▶ [Data for review]

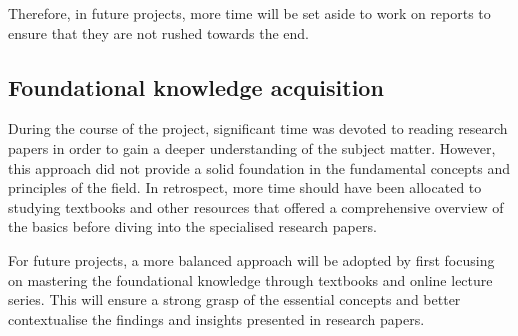 Therefore, in future projects, more time will be set aside to work on reports to ensure that they are not rushed towards the end.

\subsection{Foundational knowledge acquisition}

During the course of the project, significant time was devoted to reading research papers in order to gain a deeper understanding of the subject matter. However, this approach did not provide a solid foundation in the fundamental concepts and principles of the field. In retrospect, more time should have been allocated to studying textbooks and other resources that offered a comprehensive overview of the basics before diving into the specialised research papers.

For future projects, a more balanced approach will be adopted by first focusing on mastering the foundational knowledge through textbooks and online lecture series. This will ensure a strong grasp of the essential concepts and better contextualise the findings and insights presented in research papers.
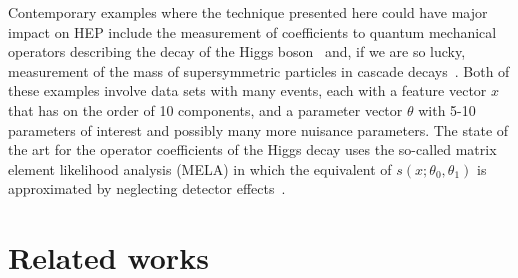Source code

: \documentclass[12pt]{article}
\numberwithin{equation}{section}
\theoremstyle{plain}
\begin{document}
Contemporary examples where the technique presented here could have major impact
on HEP include the measurement of coefficients to quantum mechanical operators
describing the decay of the Higgs boson~\citep{Chen:2014pia} and, if we are so
lucky, measurement of the mass of supersymmetric particles in cascade
decays~\citep{Allanach:2000kt}.  Both of these examples involve data sets with
many events, each with a feature vector $x$ that has on the order of 10
components, and a parameter vector $\theta$ with 5-10 parameters of interest and
possibly many more nuisance parameters. The state of the art for the operator
coefficients of the Higgs decay uses the so-called matrix element likelihood
analysis (MELA) in which the equivalent of $s(x; \theta_0, \theta_1)$ is
approximated by neglecting detector effects~\citep{Gao:2010qx,Bolognesi:2012mm}.



\section{Related works}\label{S:Related}
\end{document}
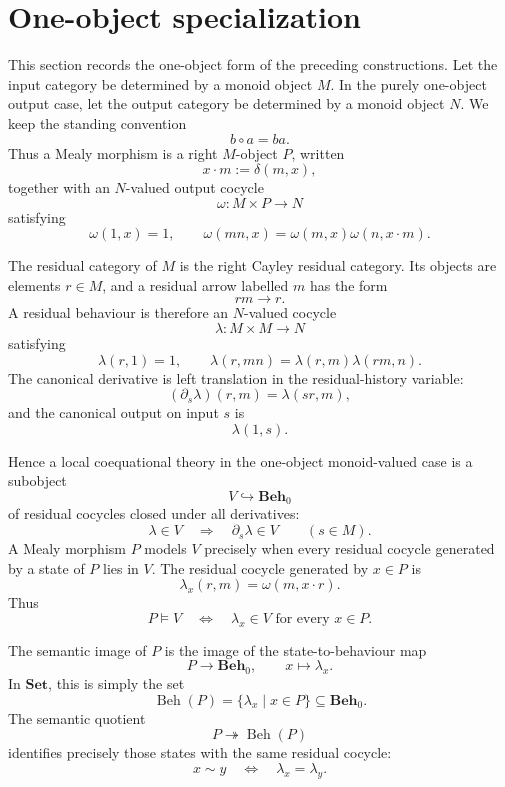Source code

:\section{One-object specialization}
\label{sec:coeq-one-object-specialization}

This section records the one-object form of the preceding constructions. Let
the input category be determined by a monoid object \(M\). In the purely
one-object output case, let the output category be determined by a monoid
object \(N\). We keep the standing convention
\[
    b\circ a=ba .
\]
Thus a Mealy morphism is a right \(M\)-object \(P\), written
\[
    x\cdot m:=\delta(m,x),
\]
together with an \(N\)-valued output cocycle
\[
    \omega:M\times P\to N
\]
satisfying
\[
    \omega(1,x)=1,
    \qquad
    \omega(mn,x)=\omega(m,x)\omega(n,x\cdot m).
\]

The residual category of \(M\) is the right Cayley residual category. Its
objects are elements \(r\in M\), and a residual arrow labelled \(m\) has the
form
\[
    rm\longrightarrow r .
\]
A residual behaviour is therefore an \(N\)-valued cocycle
\[
    \lambda:M\times M\to N
\]
satisfying
\[
    \lambda(r,1)=1,
    \qquad
    \lambda(r,mn)=\lambda(r,m)\lambda(rm,n).
\]
The canonical derivative is left translation in the residual-history variable:
\[
    (\partial_s\lambda)(r,m)=\lambda(sr,m),
\]
and the canonical output on input \(s\) is
\[
    \lambda(1,s).
\]

Hence a local coequational theory in the one-object monoid-valued case is a
subobject
\[
    V\hookrightarrow \mathbf{Beh}_0
\]
of residual cocycles closed under all derivatives:
\[
    \lambda\in V
    \quad\Longrightarrow\quad
    \partial_s\lambda\in V
    \qquad(s\in M).
\]
A Mealy morphism \(P\) models \(V\) precisely when every residual cocycle
generated by a state of \(P\) lies in \(V\). The residual cocycle generated by
\(x\in P\) is
\[
    \lambda_x(r,m)=\omega(m,x\cdot r).
\]
Thus
\[
    P\models V
    \quad\Longleftrightarrow\quad
    \lambda_x\in V
    \text{ for every }x\in P .
\]

The semantic image of \(P\) is the image of the state-to-behaviour map
\[
    P\to \mathbf{Beh}_0,
    \qquad
    x\longmapsto \lambda_x .
\]
In \(\mathbf{Set}\), this is simply the set
\[
    \operatorname{Beh}(P)
    =
    \{\lambda_x\mid x\in P\}
    \subseteq \mathbf{Beh}_0 .
\]
The semantic quotient
\[
    P\twoheadrightarrow \operatorname{Beh}(P)
\]
identifies precisely those states with the same residual cocycle:
\[
    x\sim y
    \quad\Longleftrightarrow\quad
    \lambda_x=\lambda_y .
\]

▶ [Task requirements]
Pull every line containing "many" out of the entries.

▶ [Expected answer]
many events, each with a feature vector $x$ that has on the order of 10
possibly many more nuisance parameters. The state of the art for the operator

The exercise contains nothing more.